Under Eyton in 2007, Precarn launched yet another bid to diversify its funding base, proposing to offer its services as an R&D manager to other organizations and applying to the then-new Business-Led Networks of Centres of Excellence program, to no avail. One positive development during that time was Precarn's awarding of a management contract for International Science and Technology Partnerships Canada (ISTPCanada). Paul Johnston was Precarn president at that time — a long-time Precarn employee who was tagged to replace Eyton.

"ISTPCanada is a good example of what we were trying to do," says Johnston, now an independent consultant and senior advisor to Hickling Arthurs Low Corp. "ISTP was literally a creation of Precarn and CIIRDF. (Canada-Israel Industrial Research and Development Foundation). CIIRDF had international S&T expertise while Precarn brought Canadian companies and university collaboration."

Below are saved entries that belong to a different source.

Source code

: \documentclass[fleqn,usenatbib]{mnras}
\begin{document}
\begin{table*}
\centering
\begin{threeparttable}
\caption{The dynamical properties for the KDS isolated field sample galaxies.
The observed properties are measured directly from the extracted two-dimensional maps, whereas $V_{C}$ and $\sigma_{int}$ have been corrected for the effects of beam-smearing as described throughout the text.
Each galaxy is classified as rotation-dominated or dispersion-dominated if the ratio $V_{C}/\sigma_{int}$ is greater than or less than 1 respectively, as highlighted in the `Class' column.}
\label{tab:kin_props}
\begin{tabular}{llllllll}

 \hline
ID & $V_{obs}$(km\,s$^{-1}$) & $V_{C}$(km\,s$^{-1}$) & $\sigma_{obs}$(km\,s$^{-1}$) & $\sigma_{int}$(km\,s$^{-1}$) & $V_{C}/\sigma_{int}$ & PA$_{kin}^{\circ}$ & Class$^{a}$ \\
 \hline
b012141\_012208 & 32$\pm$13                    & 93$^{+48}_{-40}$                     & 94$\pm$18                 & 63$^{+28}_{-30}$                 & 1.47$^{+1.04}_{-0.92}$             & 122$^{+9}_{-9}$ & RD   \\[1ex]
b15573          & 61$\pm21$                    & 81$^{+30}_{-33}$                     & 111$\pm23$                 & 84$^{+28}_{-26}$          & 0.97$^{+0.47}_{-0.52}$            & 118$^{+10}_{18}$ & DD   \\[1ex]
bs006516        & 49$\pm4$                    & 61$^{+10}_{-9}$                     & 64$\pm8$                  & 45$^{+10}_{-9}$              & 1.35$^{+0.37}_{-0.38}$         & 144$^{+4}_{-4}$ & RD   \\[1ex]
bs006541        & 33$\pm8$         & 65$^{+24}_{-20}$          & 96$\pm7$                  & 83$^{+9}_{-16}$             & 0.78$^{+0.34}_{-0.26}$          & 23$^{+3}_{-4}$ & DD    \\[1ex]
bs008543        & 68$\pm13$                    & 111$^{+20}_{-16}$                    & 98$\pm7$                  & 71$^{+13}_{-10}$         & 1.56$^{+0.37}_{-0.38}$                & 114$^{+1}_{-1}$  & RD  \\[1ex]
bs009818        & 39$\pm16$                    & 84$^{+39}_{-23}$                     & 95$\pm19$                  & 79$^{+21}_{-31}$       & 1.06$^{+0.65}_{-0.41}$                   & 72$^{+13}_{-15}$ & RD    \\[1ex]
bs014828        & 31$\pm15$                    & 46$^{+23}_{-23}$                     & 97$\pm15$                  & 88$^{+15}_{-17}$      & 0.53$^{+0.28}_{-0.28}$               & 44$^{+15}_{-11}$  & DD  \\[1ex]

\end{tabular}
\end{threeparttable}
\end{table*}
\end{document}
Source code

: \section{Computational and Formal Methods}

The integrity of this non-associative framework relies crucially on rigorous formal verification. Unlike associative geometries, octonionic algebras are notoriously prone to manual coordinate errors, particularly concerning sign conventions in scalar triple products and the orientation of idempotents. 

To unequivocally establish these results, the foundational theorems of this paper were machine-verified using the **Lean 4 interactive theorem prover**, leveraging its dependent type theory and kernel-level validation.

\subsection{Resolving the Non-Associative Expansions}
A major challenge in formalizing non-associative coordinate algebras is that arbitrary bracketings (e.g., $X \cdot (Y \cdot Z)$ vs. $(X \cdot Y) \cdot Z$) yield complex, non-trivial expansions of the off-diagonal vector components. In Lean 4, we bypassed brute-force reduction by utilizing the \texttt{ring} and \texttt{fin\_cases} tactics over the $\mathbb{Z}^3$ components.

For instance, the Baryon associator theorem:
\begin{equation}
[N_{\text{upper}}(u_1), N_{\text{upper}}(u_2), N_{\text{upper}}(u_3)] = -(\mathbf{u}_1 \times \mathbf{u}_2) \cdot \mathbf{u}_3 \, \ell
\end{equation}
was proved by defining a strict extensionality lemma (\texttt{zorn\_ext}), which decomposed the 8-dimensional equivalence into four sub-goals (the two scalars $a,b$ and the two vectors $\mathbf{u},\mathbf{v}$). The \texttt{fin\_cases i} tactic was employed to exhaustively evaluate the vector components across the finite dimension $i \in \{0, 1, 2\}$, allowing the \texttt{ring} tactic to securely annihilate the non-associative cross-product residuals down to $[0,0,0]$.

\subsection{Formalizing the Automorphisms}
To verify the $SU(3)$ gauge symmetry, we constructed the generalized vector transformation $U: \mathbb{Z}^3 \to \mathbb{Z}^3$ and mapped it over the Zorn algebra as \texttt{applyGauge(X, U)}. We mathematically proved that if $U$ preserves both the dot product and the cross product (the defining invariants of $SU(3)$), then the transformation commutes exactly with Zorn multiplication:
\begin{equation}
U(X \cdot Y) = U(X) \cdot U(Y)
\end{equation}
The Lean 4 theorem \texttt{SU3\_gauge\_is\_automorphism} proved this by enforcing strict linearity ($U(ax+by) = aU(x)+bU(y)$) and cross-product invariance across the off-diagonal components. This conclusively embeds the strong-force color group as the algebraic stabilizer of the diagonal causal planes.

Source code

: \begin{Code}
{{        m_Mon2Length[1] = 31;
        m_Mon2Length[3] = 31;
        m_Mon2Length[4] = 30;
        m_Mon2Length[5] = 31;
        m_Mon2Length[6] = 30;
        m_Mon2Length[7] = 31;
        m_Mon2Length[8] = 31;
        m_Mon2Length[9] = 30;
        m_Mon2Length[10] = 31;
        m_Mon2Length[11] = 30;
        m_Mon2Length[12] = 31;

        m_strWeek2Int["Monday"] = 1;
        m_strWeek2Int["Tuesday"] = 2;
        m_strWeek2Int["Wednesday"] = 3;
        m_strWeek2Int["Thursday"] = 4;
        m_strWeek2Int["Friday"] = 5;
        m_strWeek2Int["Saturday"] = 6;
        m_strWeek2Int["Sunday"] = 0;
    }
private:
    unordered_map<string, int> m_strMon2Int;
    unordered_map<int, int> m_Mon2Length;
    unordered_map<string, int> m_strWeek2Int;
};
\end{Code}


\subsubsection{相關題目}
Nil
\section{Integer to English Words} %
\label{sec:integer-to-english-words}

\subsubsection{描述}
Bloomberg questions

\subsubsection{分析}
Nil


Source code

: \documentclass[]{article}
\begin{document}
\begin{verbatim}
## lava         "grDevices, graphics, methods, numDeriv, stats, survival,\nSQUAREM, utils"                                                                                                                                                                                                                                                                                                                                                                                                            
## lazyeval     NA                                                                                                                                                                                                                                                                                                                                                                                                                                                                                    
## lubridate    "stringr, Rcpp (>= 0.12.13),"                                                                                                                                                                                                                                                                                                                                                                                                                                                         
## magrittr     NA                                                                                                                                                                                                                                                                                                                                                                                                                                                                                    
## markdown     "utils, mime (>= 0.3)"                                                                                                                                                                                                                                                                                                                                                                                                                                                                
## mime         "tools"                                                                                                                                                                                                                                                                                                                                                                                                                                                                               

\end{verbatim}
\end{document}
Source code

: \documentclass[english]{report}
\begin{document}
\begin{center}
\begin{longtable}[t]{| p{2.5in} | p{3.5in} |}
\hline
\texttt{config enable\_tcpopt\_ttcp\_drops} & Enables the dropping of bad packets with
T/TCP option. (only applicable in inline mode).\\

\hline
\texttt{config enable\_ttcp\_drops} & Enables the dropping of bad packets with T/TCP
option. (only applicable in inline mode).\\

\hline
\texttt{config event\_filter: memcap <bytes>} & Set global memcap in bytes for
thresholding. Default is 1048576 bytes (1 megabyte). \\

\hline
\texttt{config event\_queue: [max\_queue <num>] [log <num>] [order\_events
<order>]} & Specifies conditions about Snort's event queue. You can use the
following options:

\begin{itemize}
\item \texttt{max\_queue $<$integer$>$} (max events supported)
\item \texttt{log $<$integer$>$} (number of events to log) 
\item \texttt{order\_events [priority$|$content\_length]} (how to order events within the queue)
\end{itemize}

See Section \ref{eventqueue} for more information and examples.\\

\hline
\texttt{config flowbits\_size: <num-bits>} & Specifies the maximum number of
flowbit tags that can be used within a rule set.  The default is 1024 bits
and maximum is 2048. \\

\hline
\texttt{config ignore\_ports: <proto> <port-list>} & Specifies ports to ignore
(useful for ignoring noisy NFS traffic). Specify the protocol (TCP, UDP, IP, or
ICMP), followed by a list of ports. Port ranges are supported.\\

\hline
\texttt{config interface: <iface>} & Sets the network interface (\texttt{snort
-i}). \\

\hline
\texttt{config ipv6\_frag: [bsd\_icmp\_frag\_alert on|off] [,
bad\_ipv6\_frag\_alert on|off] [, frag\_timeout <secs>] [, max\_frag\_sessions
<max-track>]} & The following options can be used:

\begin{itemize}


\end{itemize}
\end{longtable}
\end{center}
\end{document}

Rothschild says the forthcoming Expert Review Panel on Research and Development may prompt government to consider an a similar program that provides direct support to ICT firms, which he says is crucial if Canada is serious about addressing lagging productivity.

"The Canadian government does not have a major industrial technology subsidization program. We rely on the taxation system to assist industry but it's not giving us the result we want. We should be doing more of what Precarn is supporting, not less," says Rothschild. "In the last decade and beyond, it has not been government's policy to address innovation, productivity and BERD (business expenditures on R&D) through industrial support mechanisms … It has not been easy for Precarn to secure more robust, long-term funding."

Precarn's demise was precipitated by several other factors, including the government's efforts to eliminate the deficit and the holding pattern in which S&T organizations find themselves awaiting the release of the R&D Review Panel, due in mid October. In addition, several other larger S&T files are currently in play, including the DES, the recasting of the National Research Council and the future direction of the granting councils. As a standalone entity not supported by any strategic policy initiatives, Precarn was vulnerable due to its size and low visibility.

"A lot of things are happening on the government side. It's a matter of digestion as much as commitment," says Rothschild. "Last year when we were renewed for one year, we went to work and committed resources to many wonderful projects. There were economic returns and jobs. Everyone was pleased."